## [PROBLEM TO SOLVE]
From the first line to the last, write out the records below exactly as they appear.

── SOURCE MATERIAL ──

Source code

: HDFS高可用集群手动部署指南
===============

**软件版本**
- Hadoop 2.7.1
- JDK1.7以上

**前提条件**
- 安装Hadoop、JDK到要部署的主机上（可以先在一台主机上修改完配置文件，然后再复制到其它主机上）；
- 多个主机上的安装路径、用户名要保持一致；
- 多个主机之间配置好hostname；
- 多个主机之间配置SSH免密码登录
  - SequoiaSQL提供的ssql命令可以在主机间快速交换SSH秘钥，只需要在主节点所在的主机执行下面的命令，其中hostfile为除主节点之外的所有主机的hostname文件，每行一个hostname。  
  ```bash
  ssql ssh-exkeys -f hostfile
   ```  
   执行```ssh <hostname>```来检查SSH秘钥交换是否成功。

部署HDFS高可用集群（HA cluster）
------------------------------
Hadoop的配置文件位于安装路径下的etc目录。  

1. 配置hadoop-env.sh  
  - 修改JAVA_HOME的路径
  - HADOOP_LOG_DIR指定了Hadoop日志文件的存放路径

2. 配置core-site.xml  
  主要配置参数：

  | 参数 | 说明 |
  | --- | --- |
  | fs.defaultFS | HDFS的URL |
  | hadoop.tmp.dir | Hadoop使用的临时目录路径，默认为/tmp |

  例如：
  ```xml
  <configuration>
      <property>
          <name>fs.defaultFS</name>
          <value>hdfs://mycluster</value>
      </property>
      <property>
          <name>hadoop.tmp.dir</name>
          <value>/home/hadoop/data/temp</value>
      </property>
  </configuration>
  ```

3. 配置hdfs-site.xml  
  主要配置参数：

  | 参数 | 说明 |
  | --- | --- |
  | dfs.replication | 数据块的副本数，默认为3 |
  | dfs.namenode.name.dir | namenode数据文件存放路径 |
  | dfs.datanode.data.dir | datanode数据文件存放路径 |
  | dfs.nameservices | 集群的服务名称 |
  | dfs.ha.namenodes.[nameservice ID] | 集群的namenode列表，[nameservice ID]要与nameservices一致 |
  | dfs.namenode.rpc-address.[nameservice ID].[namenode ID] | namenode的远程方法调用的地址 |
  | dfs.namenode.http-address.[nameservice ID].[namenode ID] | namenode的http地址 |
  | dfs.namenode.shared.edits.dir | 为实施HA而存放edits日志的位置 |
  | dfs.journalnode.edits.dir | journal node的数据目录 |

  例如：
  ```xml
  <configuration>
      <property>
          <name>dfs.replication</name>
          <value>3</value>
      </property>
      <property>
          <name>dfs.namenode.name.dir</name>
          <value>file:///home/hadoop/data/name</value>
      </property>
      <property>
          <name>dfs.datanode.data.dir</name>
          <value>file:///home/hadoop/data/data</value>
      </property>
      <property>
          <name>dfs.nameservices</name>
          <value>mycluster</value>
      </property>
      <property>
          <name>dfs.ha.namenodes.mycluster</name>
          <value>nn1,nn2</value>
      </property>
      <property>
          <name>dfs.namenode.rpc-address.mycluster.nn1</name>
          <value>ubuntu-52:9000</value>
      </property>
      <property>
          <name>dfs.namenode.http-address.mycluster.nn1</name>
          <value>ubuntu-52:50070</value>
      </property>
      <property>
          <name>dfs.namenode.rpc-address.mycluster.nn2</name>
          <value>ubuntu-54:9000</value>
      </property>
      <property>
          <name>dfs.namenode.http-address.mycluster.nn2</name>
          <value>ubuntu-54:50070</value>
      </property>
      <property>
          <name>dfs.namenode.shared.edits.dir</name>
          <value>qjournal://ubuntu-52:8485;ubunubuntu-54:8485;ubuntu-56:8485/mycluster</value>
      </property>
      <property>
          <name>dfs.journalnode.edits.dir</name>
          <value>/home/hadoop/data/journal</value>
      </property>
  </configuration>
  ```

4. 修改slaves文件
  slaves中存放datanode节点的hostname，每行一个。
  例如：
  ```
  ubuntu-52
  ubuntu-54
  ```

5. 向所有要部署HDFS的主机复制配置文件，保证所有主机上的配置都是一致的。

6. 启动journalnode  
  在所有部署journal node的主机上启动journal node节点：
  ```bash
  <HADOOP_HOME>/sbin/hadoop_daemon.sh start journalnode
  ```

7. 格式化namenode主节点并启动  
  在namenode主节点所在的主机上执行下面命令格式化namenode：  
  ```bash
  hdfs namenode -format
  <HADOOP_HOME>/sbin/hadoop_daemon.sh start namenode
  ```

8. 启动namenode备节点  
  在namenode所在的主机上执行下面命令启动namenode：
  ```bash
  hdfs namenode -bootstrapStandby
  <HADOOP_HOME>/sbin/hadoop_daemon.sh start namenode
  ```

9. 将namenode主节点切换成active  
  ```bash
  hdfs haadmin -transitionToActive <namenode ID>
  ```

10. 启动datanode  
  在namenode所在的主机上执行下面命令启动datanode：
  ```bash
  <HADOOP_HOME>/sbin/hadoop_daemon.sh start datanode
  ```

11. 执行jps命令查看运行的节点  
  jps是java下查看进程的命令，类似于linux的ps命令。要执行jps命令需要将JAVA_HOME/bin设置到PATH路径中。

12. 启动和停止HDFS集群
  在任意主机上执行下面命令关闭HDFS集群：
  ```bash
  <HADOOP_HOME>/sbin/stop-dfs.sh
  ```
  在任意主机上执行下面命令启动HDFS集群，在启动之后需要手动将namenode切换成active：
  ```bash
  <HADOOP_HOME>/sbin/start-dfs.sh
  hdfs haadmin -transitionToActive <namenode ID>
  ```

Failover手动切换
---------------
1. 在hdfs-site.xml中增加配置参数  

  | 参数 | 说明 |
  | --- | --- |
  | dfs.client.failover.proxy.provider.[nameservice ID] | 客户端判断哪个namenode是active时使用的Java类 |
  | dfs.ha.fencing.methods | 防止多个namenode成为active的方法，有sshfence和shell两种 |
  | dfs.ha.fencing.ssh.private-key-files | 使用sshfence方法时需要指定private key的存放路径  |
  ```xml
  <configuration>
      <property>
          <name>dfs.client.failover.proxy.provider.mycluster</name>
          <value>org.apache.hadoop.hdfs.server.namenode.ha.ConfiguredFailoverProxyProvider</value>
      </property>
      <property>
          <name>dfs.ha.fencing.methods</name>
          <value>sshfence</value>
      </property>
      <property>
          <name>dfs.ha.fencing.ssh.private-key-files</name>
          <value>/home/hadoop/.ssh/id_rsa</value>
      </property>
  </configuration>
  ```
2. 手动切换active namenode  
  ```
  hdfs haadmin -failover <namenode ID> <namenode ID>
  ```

───

## [TASK SOLUTION]
Source code

: HDFS高可用集群手动部署指南
===============

**软件版本**
- Hadoop 2.7.1
- JDK1.7以上

**前提条件**
- 安装Hadoop、JDK到要部署的主机上（可以先在一台主机上修改完配置文件，然后再复制到其它主机上）；
- 多个主机上的安装路径、用户名要保持一致；
- 多个主机之间配置好hostname；
- 多个主机之间配置SSH免密码登录
  - SequoiaSQL提供的ssql命令可以在主机间快速交换SSH秘钥，只需要在主节点所在的主机执行下面的命令，其中hostfile为除主节点之外的所有主机的hostname文件，每行一个hostname。  
  ```bash
  ssql ssh-exkeys -f hostfile
   ```  
   执行```ssh <hostname>```来检查SSH秘钥交换是否成功。

部署HDFS高可用集群（HA cluster）
------------------------------
Hadoop的配置文件位于安装路径下的etc目录。  

1. 配置hadoop-env.sh  
  - 修改JAVA_HOME的路径
  - HADOOP_LOG_DIR指定了Hadoop日志文件的存放路径

2. 配置core-site.xml  
  主要配置参数：

  | 参数 | 说明 |
  | --- | --- |
  | fs.defaultFS | HDFS的URL |
  | hadoop.tmp.dir | Hadoop使用的临时目录路径，默认为/tmp |

  例如：
  ```xml
  <configuration>
      <property>
          <name>fs.defaultFS</name>
          <value>hdfs://mycluster</value>
      </property>
      <property>
          <name>hadoop.tmp.dir</name>
          <value>/home/hadoop/data/temp</value>
      </property>
  </configuration>
  ```

3. 配置hdfs-site.xml  
  主要配置参数：

  | 参数 | 说明 |
  | --- | --- |
  | dfs.replication | 数据块的副本数，默认为3 |
  | dfs.namenode.name.dir | namenode数据文件存放路径 |
  | dfs.datanode.data.dir | datanode数据文件存放路径 |
  | dfs.nameservices | 集群的服务名称 |
  | dfs.ha.namenodes.[nameservice ID] | 集群的namenode列表，[nameservice ID]要与nameservices一致 |
  | dfs.namenode.rpc-address.[nameservice ID].[namenode ID] | namenode的远程方法调用的地址 |
  | dfs.namenode.http-address.[nameservice ID].[namenode ID] | namenode的http地址 |
  | dfs.namenode.shared.edits.dir | 为实施HA而存放edits日志的位置 |
  | dfs.journalnode.edits.dir | journal node的数据目录 |

  例如：
  ```xml
  <configuration>
      <property>
          <name>dfs.replication</name>
          <value>3</value>
      </property>
      <property>
          <name>dfs.namenode.name.dir</name>
          <value>file:///home/hadoop/data/name</value>
      </property>
      <property>
          <name>dfs.datanode.data.dir</name>
          <value>file:///home/hadoop/data/data</value>
      </property>
      <property>
          <name>dfs.nameservices</name>
          <value>mycluster</value>
      </property>
      <property>
          <name>dfs.ha.namenodes.mycluster</name>
          <value>nn1,nn2</value>
      </property>
      <property>
          <name>dfs.namenode.rpc-address.mycluster.nn1</name>
          <value>ubuntu-52:9000</value>
      </property>
      <property>
          <name>dfs.namenode.http-address.mycluster.nn1</name>
          <value>ubuntu-52:50070</value>
      </property>
      <property>
          <name>dfs.namenode.rpc-address.mycluster.nn2</name>
          <value>ubuntu-54:9000</value>
      </property>
      <property>
          <name>dfs.namenode.http-address.mycluster.nn2</name>
          <value>ubuntu-54:50070</value>
      </property>
      <property>
          <name>dfs.namenode.shared.edits.dir</name>
          <value>qjournal://ubuntu-52:8485;ubunubuntu-54:8485;ubuntu-56:8485/mycluster</value>
      </property>
      <property>
          <name>dfs.journalnode.edits.dir</name>
          <value>/home/hadoop/data/journal</value>
      </property>
  </configuration>
  ```

4. 修改slaves文件
  slaves中存放datanode节点的hostname，每行一个。
  例如：
  ```
  ubuntu-52
  ubuntu-54
  ```

5. 向所有要部署HDFS的主机复制配置文件，保证所有主机上的配置都是一致的。

6. 启动journalnode  
  在所有部署journal node的主机上启动journal node节点：
  ```bash
  <HADOOP_HOME>/sbin/hadoop_daemon.sh start journalnode
  ```

7. 格式化namenode主节点并启动  
  在namenode主节点所在的主机上执行下面命令格式化namenode：  
  ```bash
  hdfs namenode -format
  <HADOOP_HOME>/sbin/hadoop_daemon.sh start namenode
  ```

8. 启动namenode备节点  
  在namenode所在的主机上执行下面命令启动namenode：
  ```bash
  hdfs namenode -bootstrapStandby
  <HADOOP_HOME>/sbin/hadoop_daemon.sh start namenode
  ```

9. 将namenode主节点切换成active  
  ```bash
  hdfs haadmin -transitionToActive <namenode ID>
  ```

10. 启动datanode  
  在namenode所在的主机上执行下面命令启动datanode：
  ```bash
  <HADOOP_HOME>/sbin/hadoop_daemon.sh start datanode
  ```

11. 执行jps命令查看运行的节点  
  jps是java下查看进程的命令，类似于linux的ps命令。要执行jps命令需要将JAVA_HOME/bin设置到PATH路径中。

12. 启动和停止HDFS集群
  在任意主机上执行下面命令关闭HDFS集群：
  ```bash
  <HADOOP_HOME>/sbin/stop-dfs.sh
  ```
  在任意主机上执行下面命令启动HDFS集群，在启动之后需要手动将namenode切换成active：
  ```bash
  <HADOOP_HOME>/sbin/start-dfs.sh
  hdfs haadmin -transitionToActive <namenode ID>
  ```

Failover手动切换
---------------
1. 在hdfs-site.xml中增加配置参数  

  | 参数 | 说明 |
  | --- | --- |
  | dfs.client.failover.proxy.provider.[nameservice ID] | 客户端判断哪个namenode是active时使用的Java类 |
  | dfs.ha.fencing.methods | 防止多个namenode成为active的方法，有sshfence和shell两种 |
  | dfs.ha.fencing.ssh.private-key-files | 使用sshfence方法时需要指定private key的存放路径  |
  ```xml
  <configuration>
      <property>
          <name>dfs.client.failover.proxy.provider.mycluster</name>
          <value>org.apache.hadoop.hdfs.server.namenode.ha.ConfiguredFailoverProxyProvider</value>
      </property>
      <property>
          <name>dfs.ha.fencing.methods</name>
          <value>sshfence</value>
      </property>
      <property>
          <name>dfs.ha.fencing.ssh.private-key-files</name>
          <value>/home/hadoop/.ssh/id_rsa</value>
      </property>
  </configuration>
  ```
2. 手动切换active namenode  
  ```
  hdfs haadmin -failover <namenode ID> <namenode ID>
  ```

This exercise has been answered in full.